• **Assignment**: From the line with "extérieur. Si l'un" through the line with "concernant, dont sa", repeat the entries verbatim, both end lines included, and add nothing.

• **Stored data**:
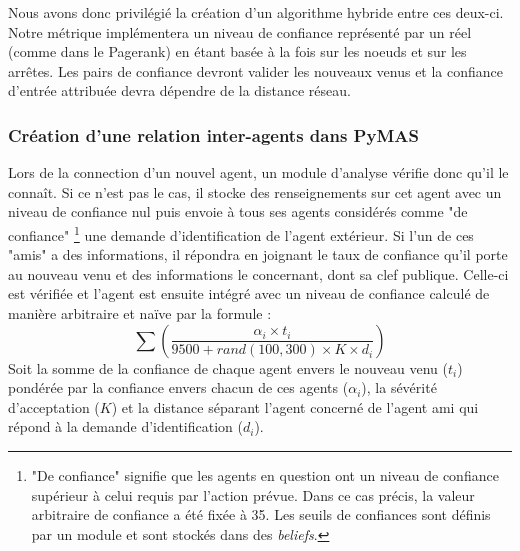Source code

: \documentclass[11pt]{book}
\begin{document}
Nous avons donc privilégié la création d'un algorithme hybride entre ces 
deux-ci. Notre métrique implémentera un niveau de confiance représenté par un
réel (comme dans le Pagerank) en étant basée à la fois sur les noeuds et sur 
les arrêtes. Les pairs de confiance devront valider les nouveaux venus et 
la confiance d'entrée attribuée devra dépendre de la distance réseau.

\subsubsection{Création d'une relation inter-agents dans PyMAS}
Lors de la connection d'un nouvel agent, un module d'analyse vérifie donc 
qu'il le connaît. Si ce n’est pas le cas, il stocke des renseignements sur 
cet agent avec un niveau de confiance nul puis envoie à tous ses agents
considérés comme "de confiance" \footnote{"De confiance" signifie que les 
agents en question ont un niveau de confiance supérieur à celui requis par 
l'action prévue. Dans ce cas précis, la valeur arbitraire de confiance a été 
fixée à 35. Les seuils de confiances sont définis par un module et sont 
stockés dans des \textit{beliefs}.} une demande d'identification de l'agent 
extérieur. Si l'un de ces "amis" a des informations, il répondra en joignant 
le taux de confiance qu'il porte au nouveau venu et des informations le 
concernant, dont sa clef publique. Celle-ci est vérifiée et l'agent est 
ensuite intégré avec un niveau de confiance calculé de manière arbitraire et 
naïve par la formule : 
\[ \sum \left ( \frac{\alpha_{i} \times t_{i}}{9500 + rand(100,300) \times 
K \times d_{i} } \right ) \]
Soit la somme de la confiance de chaque agent envers le nouveau venu 
($t_{i}$) pondérée par la confiance envers chacun de ces agents 
($\alpha_{i}$), la sévérité d'acceptation ($K$) et la distance séparant 
l'agent concerné de l'agent ami qui répond à la demande d'identification 
($d_{i}$). 
\end{document}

• **Result of this task**:
extérieur. Si l'un de ces "amis" a des informations, il répondra en joignant 
le taux de confiance qu'il porte au nouveau venu et des informations le 
concernant, dont sa clef publique. Celle-ci est vérifiée et l'agent est 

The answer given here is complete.